The real televisual clue to the lives of ladyboys, however, is in the ‘tele-series’.

The dream of every ladyboy — the white wedding to the perfect Life Partner. Pic: Rod Fleming

Tele-series and women

These are soap operas. They’re made all over Asia and translated into the local language. According to Jelly, the Filipino ones are the most realistic and the Korean the most glamorous.

Tele-series need context to understand: these are not made for a family audience. Oh, I don’t mean they’re risqué; the one-foot-on-the-floor rule is alive and well in Asia. But they aren’t made for a broad audience. Instead, their audience is narrow and targeted.

It’s women. Especially young, unmarried women.

The tele-series encapsulate and promote every stereotype about women and their sexuality that could possibly be imagined. The heroines – and they are always built around a woman or women – are impossibly feminine. They are beautiful, of course. But also passionate, mothering and powerful. Most of all, their quest in life is not career or education but love. Not just any love, either. The Perfect Love with the Perfect Man.

The Perfect Woman needs a Perfect Man

The first thing to understand about the Perfect Man is that he is handsome. He may be older but if he is, it is with sophistication. Younger men might sweat, but older men may not. Nevertheless, he is incomplete. No matter how suave he may appear, he is still a beast, or broken-hearted, betrayed, or in some other way damaged. The only person who can make him realise his Perfection is his partner, the heroine, the Perfect Woman. Tele-series tell the story of how these two characters are thrown together and, after enduring life’s buffeting, finally join in the ultimate embrace, in a passionate, exclusive love that lasts forever.

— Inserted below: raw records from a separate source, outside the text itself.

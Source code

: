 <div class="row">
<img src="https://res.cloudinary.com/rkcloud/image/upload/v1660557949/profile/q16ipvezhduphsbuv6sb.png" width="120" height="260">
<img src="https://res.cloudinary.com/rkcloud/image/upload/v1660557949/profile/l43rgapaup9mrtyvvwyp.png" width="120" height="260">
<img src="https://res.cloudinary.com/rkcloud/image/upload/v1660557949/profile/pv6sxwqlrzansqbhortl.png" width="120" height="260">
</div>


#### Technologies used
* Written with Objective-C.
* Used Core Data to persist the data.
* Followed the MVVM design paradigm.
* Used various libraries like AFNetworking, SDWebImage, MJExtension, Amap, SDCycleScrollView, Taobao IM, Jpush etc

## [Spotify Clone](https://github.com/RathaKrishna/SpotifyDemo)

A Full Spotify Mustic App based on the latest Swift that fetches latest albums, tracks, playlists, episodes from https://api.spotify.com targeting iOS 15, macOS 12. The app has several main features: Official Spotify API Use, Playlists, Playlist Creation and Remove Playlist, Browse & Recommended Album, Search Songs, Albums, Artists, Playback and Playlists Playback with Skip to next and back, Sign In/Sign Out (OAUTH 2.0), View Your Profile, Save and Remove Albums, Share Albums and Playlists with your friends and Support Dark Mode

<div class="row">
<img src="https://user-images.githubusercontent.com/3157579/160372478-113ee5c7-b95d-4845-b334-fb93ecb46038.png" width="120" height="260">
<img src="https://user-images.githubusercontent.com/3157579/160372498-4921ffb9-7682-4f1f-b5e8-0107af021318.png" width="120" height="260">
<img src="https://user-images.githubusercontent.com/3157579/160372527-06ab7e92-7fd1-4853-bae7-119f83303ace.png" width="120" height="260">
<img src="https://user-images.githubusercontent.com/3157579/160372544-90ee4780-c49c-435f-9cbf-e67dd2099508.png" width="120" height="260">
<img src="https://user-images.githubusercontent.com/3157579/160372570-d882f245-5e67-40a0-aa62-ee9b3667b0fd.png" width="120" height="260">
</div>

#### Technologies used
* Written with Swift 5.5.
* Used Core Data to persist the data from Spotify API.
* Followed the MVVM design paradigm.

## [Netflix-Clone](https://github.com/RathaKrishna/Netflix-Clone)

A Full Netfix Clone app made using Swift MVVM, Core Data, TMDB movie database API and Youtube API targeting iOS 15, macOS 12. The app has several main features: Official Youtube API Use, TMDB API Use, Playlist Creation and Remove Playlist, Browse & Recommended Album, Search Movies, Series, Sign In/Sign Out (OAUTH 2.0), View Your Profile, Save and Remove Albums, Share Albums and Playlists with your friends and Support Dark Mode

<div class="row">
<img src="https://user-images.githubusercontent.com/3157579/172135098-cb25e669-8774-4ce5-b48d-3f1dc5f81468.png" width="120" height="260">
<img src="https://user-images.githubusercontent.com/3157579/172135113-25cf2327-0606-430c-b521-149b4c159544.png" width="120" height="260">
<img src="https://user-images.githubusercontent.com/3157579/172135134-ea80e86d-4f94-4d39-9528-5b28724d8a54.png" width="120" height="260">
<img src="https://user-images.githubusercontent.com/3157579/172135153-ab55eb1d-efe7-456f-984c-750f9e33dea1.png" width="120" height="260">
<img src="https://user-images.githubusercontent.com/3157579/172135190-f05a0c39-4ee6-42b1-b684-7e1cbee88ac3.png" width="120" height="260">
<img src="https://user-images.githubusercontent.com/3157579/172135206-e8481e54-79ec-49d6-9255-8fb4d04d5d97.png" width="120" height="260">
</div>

Essentially, all tele-series are ‘Wuthering Heights’ with a few location details changed. They encapsulate and promulgate exactly the same repressed and powerful sexuality; the coming-together of the mothering instinct and the desire for raw sex: the Matron and the Whore. There is nothing more feminine on the planet.

Fantasies

I have always been surprised, when interviewing natal women, how similar their sexual fantasies are. There is a recurring theme: a wild man, a beast, ravishes them. They are not only unable to prevent this but so consumed by lust that they deeply enjoy it. In more than one person’s narrative, the fantasy lover was actually a gorilla, which probably explains King Kong. In others, a brute, albeit a human one.

Why the bad boys?

Why is this? Why do women focus on these rather than the men who would actually make good fathers of their children, as their sexual fantasy? Why do women, typically before they settle, have so many crushes on ‘bad boys’? What is the secret behind Beauty and the Beast?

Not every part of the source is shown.